**What you have to do:** Lines holding the string "constexpr" are the ones to copy from this listing.

**Input data:**
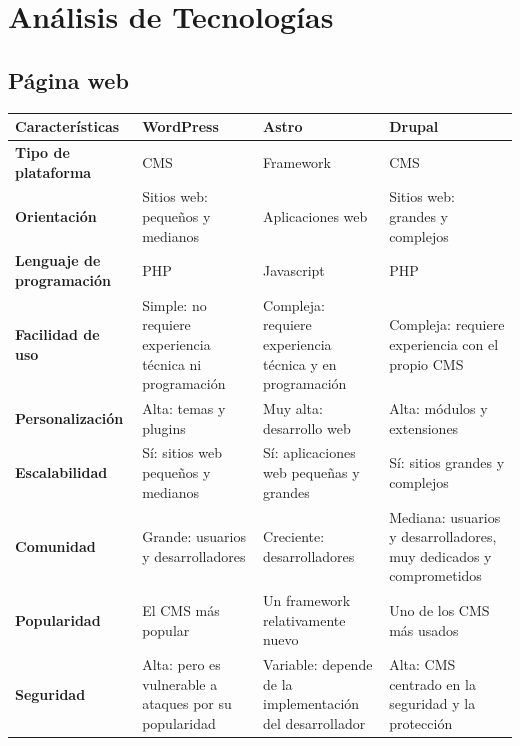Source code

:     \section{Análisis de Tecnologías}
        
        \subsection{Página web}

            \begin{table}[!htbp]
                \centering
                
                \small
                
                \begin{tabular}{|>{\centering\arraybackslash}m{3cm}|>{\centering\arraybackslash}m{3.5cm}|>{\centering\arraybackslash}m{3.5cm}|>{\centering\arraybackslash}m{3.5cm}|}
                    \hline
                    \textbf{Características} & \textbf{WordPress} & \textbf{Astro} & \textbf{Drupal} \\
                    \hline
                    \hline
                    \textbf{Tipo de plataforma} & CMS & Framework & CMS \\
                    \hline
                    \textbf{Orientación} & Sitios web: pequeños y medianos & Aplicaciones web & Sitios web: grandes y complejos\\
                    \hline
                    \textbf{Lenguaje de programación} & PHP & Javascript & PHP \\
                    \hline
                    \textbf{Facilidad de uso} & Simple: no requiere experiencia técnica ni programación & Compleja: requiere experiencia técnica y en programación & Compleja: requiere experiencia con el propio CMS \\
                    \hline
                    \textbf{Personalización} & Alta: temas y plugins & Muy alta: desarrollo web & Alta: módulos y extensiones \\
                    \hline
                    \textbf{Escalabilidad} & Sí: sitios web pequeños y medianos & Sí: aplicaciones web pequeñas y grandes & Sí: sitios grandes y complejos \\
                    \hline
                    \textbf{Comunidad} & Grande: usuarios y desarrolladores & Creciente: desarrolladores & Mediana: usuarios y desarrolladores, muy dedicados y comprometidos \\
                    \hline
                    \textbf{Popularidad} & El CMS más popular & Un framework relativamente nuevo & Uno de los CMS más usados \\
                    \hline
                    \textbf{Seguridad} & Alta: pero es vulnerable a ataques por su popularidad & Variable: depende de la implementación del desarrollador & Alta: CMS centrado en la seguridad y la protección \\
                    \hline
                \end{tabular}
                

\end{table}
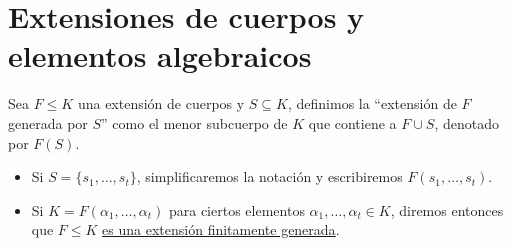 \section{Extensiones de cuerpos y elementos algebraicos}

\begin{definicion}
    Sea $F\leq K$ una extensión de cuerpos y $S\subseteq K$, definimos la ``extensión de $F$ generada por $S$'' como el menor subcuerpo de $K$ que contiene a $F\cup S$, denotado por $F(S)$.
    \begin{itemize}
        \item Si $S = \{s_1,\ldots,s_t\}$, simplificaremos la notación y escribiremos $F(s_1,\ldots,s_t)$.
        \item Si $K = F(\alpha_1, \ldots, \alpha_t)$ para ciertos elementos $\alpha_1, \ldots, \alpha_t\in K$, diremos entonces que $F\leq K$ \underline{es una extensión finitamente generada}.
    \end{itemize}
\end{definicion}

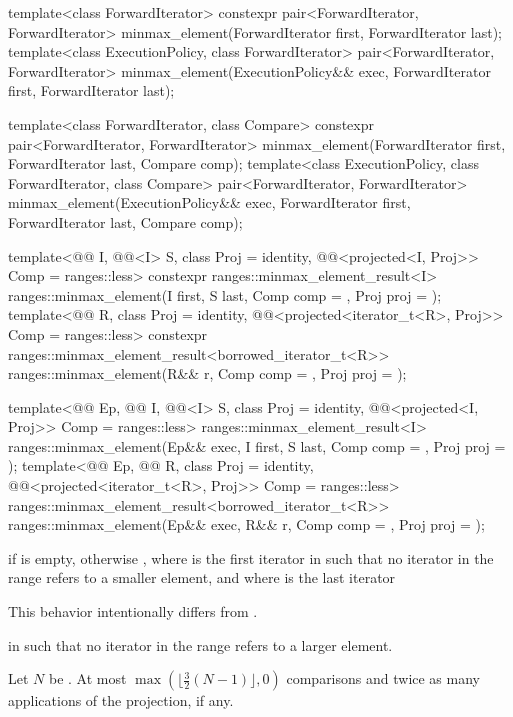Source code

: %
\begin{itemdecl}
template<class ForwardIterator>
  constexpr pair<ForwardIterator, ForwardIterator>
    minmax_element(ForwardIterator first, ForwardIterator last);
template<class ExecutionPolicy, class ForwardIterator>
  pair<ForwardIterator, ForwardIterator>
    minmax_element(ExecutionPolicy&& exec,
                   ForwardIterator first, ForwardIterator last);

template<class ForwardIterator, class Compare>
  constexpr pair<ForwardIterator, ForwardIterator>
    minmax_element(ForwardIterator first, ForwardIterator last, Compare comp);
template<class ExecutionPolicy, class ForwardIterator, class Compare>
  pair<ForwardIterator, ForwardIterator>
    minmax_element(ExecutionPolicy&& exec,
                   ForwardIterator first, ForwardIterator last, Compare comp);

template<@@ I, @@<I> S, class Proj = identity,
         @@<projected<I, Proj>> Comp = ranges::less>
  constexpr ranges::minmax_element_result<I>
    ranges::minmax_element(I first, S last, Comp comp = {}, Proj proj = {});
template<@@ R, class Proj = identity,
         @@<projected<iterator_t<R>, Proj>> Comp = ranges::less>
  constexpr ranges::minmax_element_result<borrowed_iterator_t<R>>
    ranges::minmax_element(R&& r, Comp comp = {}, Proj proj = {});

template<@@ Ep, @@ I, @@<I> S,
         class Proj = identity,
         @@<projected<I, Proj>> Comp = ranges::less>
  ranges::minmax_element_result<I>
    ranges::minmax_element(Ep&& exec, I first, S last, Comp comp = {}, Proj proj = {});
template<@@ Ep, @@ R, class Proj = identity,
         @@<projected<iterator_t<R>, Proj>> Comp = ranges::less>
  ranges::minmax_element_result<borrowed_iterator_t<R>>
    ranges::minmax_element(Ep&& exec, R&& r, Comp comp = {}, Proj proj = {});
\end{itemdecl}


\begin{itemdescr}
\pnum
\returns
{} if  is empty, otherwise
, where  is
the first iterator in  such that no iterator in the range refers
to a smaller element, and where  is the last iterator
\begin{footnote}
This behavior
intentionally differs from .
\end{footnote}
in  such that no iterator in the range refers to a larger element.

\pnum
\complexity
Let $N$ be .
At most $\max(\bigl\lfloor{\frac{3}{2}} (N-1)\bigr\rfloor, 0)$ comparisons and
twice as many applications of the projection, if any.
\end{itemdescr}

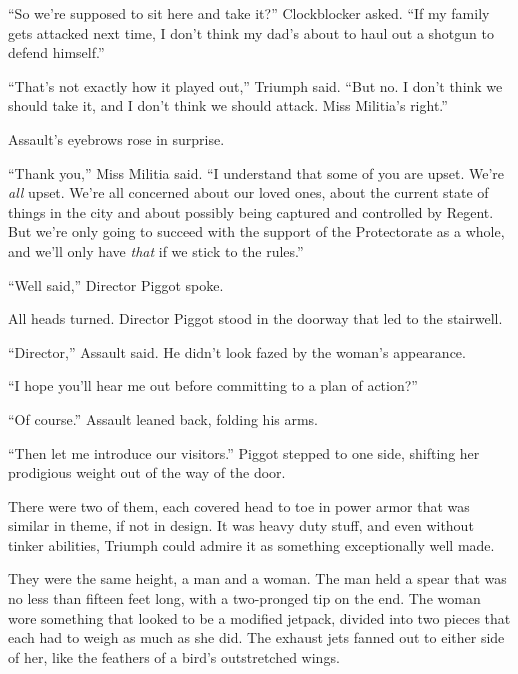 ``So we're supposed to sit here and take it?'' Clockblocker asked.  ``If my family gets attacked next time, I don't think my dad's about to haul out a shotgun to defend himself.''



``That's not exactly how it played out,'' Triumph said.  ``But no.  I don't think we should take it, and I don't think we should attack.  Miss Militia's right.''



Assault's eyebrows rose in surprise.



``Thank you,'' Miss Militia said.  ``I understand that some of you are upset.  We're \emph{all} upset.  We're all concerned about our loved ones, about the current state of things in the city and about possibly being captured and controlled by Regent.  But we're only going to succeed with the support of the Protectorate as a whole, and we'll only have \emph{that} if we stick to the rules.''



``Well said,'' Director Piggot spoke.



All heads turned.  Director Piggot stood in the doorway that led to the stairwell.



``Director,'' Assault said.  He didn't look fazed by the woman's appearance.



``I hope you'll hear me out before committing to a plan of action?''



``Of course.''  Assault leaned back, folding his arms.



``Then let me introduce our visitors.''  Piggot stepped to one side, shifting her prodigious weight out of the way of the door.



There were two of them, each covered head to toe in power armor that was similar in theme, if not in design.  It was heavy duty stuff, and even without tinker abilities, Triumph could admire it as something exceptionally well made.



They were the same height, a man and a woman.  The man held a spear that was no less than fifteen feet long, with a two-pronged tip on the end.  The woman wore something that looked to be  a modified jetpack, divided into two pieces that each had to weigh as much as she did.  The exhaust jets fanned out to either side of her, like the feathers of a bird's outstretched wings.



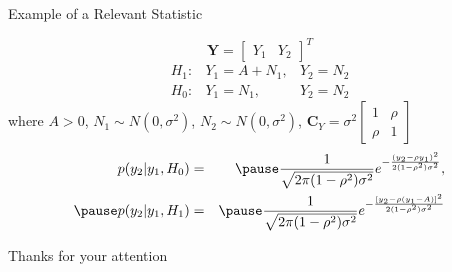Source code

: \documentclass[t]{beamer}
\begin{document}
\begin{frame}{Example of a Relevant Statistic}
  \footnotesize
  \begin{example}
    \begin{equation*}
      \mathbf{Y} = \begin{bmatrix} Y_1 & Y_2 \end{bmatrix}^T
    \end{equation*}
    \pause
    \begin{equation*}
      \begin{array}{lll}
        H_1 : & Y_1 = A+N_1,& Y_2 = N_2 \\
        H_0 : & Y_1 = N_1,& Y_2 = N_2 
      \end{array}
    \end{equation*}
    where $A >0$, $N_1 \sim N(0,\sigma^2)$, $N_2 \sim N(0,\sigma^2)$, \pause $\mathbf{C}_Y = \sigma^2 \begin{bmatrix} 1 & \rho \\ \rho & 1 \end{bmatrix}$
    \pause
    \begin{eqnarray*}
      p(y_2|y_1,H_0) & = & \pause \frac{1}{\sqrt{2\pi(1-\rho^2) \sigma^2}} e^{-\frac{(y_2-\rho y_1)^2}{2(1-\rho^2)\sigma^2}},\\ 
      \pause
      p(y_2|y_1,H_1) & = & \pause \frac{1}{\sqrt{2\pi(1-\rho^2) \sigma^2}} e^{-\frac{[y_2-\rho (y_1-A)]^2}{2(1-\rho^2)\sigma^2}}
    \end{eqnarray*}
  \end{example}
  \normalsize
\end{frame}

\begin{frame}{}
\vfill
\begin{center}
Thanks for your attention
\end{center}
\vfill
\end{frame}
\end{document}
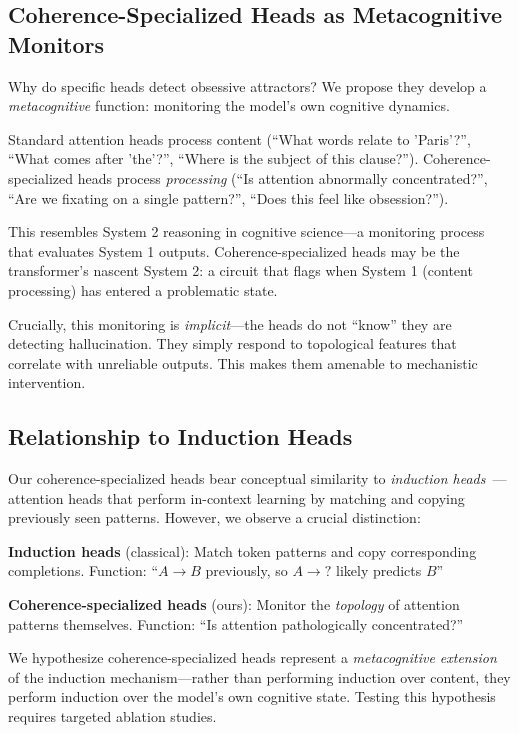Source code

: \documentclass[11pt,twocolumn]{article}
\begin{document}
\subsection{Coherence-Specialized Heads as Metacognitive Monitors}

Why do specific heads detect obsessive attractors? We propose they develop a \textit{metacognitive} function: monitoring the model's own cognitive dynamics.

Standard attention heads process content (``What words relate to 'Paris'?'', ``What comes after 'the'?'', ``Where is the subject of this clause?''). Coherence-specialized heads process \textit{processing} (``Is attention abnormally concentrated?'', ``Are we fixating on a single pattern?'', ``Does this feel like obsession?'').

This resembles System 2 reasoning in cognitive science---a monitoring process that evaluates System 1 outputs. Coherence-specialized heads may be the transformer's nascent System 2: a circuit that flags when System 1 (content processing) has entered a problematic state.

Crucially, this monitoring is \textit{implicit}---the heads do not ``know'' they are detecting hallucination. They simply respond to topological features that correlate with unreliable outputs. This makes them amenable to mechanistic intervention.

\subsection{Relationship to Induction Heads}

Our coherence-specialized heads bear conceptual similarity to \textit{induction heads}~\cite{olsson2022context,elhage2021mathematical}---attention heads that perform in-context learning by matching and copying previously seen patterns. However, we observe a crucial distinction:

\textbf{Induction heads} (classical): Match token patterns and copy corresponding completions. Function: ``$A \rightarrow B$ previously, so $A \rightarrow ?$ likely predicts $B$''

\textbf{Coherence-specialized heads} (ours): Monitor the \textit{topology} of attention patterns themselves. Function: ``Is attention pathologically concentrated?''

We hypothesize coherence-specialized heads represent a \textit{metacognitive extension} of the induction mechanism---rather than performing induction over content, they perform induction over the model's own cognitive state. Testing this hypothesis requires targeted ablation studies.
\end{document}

**Answer space:**
  constexpr pair<ForwardIterator, ForwardIterator>
  constexpr pair<ForwardIterator, ForwardIterator>
  constexpr ranges::minmax_element_result<I>
  constexpr ranges::minmax_element_result<borrowed_iterator_t<R>>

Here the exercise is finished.